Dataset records
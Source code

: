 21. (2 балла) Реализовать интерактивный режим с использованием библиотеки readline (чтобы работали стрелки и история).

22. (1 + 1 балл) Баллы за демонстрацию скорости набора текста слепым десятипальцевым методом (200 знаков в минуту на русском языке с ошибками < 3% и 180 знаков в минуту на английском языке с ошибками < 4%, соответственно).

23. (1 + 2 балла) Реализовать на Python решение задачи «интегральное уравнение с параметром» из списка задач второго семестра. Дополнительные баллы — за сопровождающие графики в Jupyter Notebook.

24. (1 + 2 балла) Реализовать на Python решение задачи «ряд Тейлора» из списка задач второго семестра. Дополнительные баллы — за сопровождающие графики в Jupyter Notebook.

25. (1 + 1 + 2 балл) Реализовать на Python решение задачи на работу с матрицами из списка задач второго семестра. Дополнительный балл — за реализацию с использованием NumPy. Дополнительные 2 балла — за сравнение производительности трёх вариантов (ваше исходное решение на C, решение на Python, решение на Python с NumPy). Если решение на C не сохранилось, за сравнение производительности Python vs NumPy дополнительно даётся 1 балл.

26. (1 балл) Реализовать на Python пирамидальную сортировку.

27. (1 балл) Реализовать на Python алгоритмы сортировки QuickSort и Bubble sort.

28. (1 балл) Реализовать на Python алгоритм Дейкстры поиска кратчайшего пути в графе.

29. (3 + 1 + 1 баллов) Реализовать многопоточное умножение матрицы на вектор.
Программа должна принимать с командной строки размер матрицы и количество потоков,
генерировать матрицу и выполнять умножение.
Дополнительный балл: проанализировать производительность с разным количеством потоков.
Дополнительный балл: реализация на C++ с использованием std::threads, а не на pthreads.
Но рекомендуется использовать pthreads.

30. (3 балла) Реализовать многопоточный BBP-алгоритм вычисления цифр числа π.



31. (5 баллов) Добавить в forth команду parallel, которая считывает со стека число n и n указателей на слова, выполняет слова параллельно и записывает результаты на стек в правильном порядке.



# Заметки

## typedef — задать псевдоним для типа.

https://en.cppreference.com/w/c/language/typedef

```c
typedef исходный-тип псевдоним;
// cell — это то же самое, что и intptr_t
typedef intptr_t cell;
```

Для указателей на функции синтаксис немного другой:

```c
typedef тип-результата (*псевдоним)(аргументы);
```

**WORK TASK**
Every line in the records that holds the word "Python" should be copied into the answer.

**OUTPUT FOR THIS TASK**
23. (1 + 2 балла) Реализовать на Python решение задачи «интегральное уравнение с параметром» из списка задач второго семестра. Дополнительные баллы — за сопровождающие графики в Jupyter Notebook.
24. (1 + 2 балла) Реализовать на Python решение задачи «ряд Тейлора» из списка задач второго семестра. Дополнительные баллы — за сопровождающие графики в Jupyter Notebook.
25. (1 + 1 + 2 балл) Реализовать на Python решение задачи на работу с матрицами из списка задач второго семестра. Дополнительный балл — за реализацию с использованием NumPy. Дополнительные 2 балла — за сравнение производительности трёх вариантов (ваше исходное решение на C, решение на Python, решение на Python с NumPy). Если решение на C не сохранилось, за сравнение производительности Python vs NumPy дополнительно даётся 1 балл.
26. (1 балл) Реализовать на Python пирамидальную сортировку.
27. (1 балл) Реализовать на Python алгоритмы сортировки QuickSort и Bubble sort.
28. (1 балл) Реализовать на Python алгоритм Дейкстры поиска кратчайшего пути в графе.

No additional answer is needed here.